Operations

Auto review

Deployment, monitoring, and operational readiness

Hats
2
Review
Auto
Unit Types
Ops, Backend
Inputs
Inception, Product, Development, Development

Dependencies

Inceptiondiscovery
Productbehavioral-spec
Developmentarchitecture

Hat Sequence

1

Ops Engineer

Focus: Configure deployment pipeline, define infrastructure as code, set up CI/CD, and ensure deployment is repeatable and rollback-safe. Every deployment should be automated, auditable, and reversible.

Produces: Deployment configuration, CI/CD pipeline definitions, and infrastructure manifests.

Reads: code and architecture via the unit's ## References section.

Anti-patterns:

  • Manual deployment steps that require human intervention
  • Hardcoded secrets or environment-specific values in code
  • No rollback strategy — every deployment must be reversible
  • Skipping health checks — the system must verify its own readiness
  • Creating deployment config without testing it (terraform plan, docker build, etc.)
  • Mixing infrastructure concerns with application code
2

Sre

Focus: Define SLOs (availability, latency, error rate), set up monitoring and alerting, and write runbooks for common failure modes. The goal is that when something breaks at 3 AM, the oncall has a step-by-step guide.

Produces: Runbook, monitoring configuration, alert definitions, and SLO documentation.
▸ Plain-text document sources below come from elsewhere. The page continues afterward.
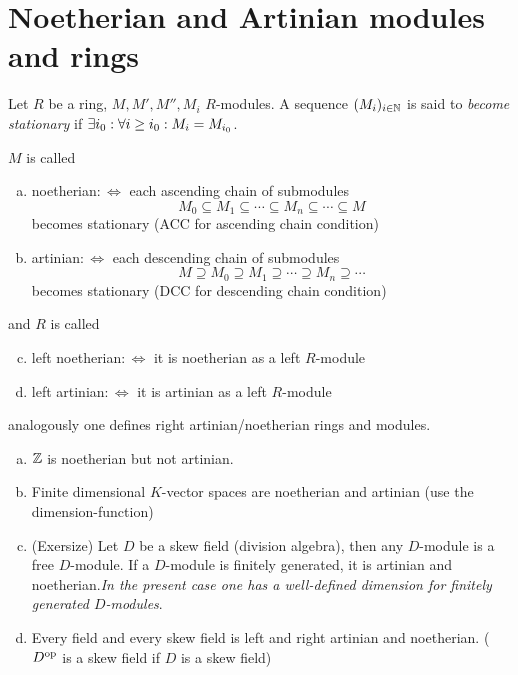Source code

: \documentclass[a4paper]{report}
\begin{document}
\section{Noetherian and Artinian modules and rings}

Let $R$ be a ring, $M, M', M'', M_i$ $R$-modules. A sequence $(M_{i})_{i \in \mathbb{N}}$ is said to \emph{become stationary} if $\exists i_{0} : \forall i \ge i_{0} : M_{i} = M_{i_{0}}$.
\begin{defi}
  $M$ is called
  \begin{enumerate}[(a)]
    \item noetherian$:\iff$ each ascending chain of submodules \[M_{0} \subseteq M_{1} \subseteq \cdots \subseteq M_{n} \subseteq \cdots \subseteq M\] becomes stationary (ACC for ascending chain condition)
    \item artinian$:\iff$ each descending chain of submodules \[M \supseteq M_0 \supseteq M_{1} \supseteq \cdots \supseteq M_{n} \supseteq \cdots\] becomes stationary (DCC for descending chain condition)
  \end{enumerate}
  and $R$ is called
  \begin{enumerate}[(a)]
          \setcounter{enumi}{2}
    \item left noetherian$:\iff$ it is noetherian as a left $R$-module
    \item left artinian$:\iff$ it is artinian as a left $R$-module
  \end{enumerate}
  analogously one defines right artinian/noetherian rings and modules.
\end{defi}

\begin{exmps}
  \begin{enumerate}[(a)]
    \item $\mathbb{Z}$ is noetherian but not artinian.
    \item Finite dimensional $K$-vector spaces are noetherian and artinian (use the dimension-function)
    \item (Exersize) Let $D$ be a skew field (division algebra), then any $D$-module is a free $D$-module. If a $D$-module is finitely generated, it is artinian and noetherian.\emph{In the present case one has a well-defined dimension for finitely generated $D$-modules}.
          \item Every field and every skew field is left and right artinian and noetherian. ($D^\text{op}$ is a skew field if $D$ is a skew field)
  \end{enumerate}
\end{exmps}
\end{document}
Reads: code, architecture, and deployment config via the unit's ## References section.

Anti-patterns:

  • Alerting on symptoms instead of causes (alert on error rate, not individual errors)
  • SLOs without error budgets — an SLO without a budget is just a wish
  • Runbooks that say "page the oncall" without diagnostic steps
  • Monitoring that generates noise (alert fatigue makes real alerts invisible)
  • Not defining what "healthy" looks like before defining what "unhealthy" looks like

Operations

Criteria Guidance

Good criteria examples:

  • "Deployment pipeline runs terraform plan in CI and requires approval before apply"
  • "Runbook covers: service restart, database failover, cache flush, and certificate rotation with step-by-step commands"
  • "Alerts fire when error rate exceeds 1% over 5 minutes, with PagerDuty routing"
  • "Health check endpoint responds within 5 seconds and verifies database connectivity"

Bad criteria examples:

  • "Deployment is automated"
  • "Runbook exists"
  • "Monitoring is set up"

Completion Signal

Deployment pipeline defined and validated (builds, plans, and applies successfully). Monitoring covers key metrics (latency, error rate, throughput). Runbook exists for common failure modes with step-by-step remediation commands. SLOs defined with alert thresholds and error budgets.